Activity: Down to the last line, set the entries down again exactly.

Collected data:
--
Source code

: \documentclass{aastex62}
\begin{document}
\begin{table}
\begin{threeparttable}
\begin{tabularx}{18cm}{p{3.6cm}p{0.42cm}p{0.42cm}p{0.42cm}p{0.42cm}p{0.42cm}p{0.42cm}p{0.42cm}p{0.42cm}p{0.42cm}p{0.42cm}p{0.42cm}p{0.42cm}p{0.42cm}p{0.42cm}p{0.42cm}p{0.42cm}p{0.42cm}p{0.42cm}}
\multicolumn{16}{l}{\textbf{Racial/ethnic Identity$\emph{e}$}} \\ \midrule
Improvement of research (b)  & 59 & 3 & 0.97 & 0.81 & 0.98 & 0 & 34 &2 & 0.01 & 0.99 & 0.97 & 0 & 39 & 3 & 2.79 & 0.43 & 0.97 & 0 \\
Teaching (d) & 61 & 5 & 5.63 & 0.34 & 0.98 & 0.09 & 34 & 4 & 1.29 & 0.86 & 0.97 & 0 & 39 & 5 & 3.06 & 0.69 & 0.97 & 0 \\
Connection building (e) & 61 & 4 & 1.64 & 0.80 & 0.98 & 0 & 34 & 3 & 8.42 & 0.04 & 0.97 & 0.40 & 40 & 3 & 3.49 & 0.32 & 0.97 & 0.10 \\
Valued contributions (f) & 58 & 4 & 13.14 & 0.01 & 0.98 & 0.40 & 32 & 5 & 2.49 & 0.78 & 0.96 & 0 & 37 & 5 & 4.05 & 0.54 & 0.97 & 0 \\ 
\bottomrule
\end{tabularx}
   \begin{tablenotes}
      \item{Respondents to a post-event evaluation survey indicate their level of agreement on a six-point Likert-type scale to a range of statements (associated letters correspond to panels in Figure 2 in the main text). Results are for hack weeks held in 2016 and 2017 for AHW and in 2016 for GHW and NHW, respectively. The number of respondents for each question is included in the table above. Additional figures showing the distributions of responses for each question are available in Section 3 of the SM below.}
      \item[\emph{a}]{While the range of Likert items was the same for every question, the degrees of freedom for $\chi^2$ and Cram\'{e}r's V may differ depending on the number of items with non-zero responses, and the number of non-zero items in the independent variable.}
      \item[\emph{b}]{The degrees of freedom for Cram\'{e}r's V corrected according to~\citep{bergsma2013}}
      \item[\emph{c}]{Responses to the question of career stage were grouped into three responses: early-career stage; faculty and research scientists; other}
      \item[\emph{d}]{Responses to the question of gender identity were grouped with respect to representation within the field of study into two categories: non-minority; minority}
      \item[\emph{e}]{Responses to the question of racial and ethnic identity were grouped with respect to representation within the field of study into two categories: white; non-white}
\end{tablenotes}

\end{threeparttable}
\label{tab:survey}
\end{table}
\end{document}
--
Solution to this exercise:
Source code

: \documentclass{aastex62}
\begin{document}
\begin{table}
\begin{threeparttable}
\begin{tabularx}{18cm}{p{3.6cm}p{0.42cm}p{0.42cm}p{0.42cm}p{0.42cm}p{0.42cm}p{0.42cm}p{0.42cm}p{0.42cm}p{0.42cm}p{0.42cm}p{0.42cm}p{0.42cm}p{0.42cm}p{0.42cm}p{0.42cm}p{0.42cm}p{0.42cm}p{0.42cm}}
\multicolumn{16}{l}{\textbf{Racial/ethnic Identity$\emph{e}$}} \\ \midrule
Improvement of research (b)  & 59 & 3 & 0.97 & 0.81 & 0.98 & 0 & 34 &2 & 0.01 & 0.99 & 0.97 & 0 & 39 & 3 & 2.79 & 0.43 & 0.97 & 0 \\
Teaching (d) & 61 & 5 & 5.63 & 0.34 & 0.98 & 0.09 & 34 & 4 & 1.29 & 0.86 & 0.97 & 0 & 39 & 5 & 3.06 & 0.69 & 0.97 & 0 \\
Connection building (e) & 61 & 4 & 1.64 & 0.80 & 0.98 & 0 & 34 & 3 & 8.42 & 0.04 & 0.97 & 0.40 & 40 & 3 & 3.49 & 0.32 & 0.97 & 0.10 \\
Valued contributions (f) & 58 & 4 & 13.14 & 0.01 & 0.98 & 0.40 & 32 & 5 & 2.49 & 0.78 & 0.96 & 0 & 37 & 5 & 4.05 & 0.54 & 0.97 & 0 \\ 
\bottomrule
\end{tabularx}
   \begin{tablenotes}
      \item{Respondents to a post-event evaluation survey indicate their level of agreement on a six-point Likert-type scale to a range of statements (associated letters correspond to panels in Figure 2 in the main text). Results are for hack weeks held in 2016 and 2017 for AHW and in 2016 for GHW and NHW, respectively. The number of respondents for each question is included in the table above. Additional figures showing the distributions of responses for each question are available in Section 3 of the SM below.}
      \item[\emph{a}]{While the range of Likert items was the same for every question, the degrees of freedom for $\chi^2$ and Cram\'{e}r's V may differ depending on the number of items with non-zero responses, and the number of non-zero items in the independent variable.}
      \item[\emph{b}]{The degrees of freedom for Cram\'{e}r's V corrected according to~\citep{bergsma2013}}
      \item[\emph{c}]{Responses to the question of career stage were grouped into three responses: early-career stage; faculty and research scientists; other}
      \item[\emph{d}]{Responses to the question of gender identity were grouped with respect to representation within the field of study into two categories: non-minority; minority}
      \item[\emph{e}]{Responses to the question of racial and ethnic identity were grouped with respect to representation within the field of study into two categories: white; non-white}
\end{tablenotes}

\end{threeparttable}
\label{tab:survey}
\end{table}
\end{document}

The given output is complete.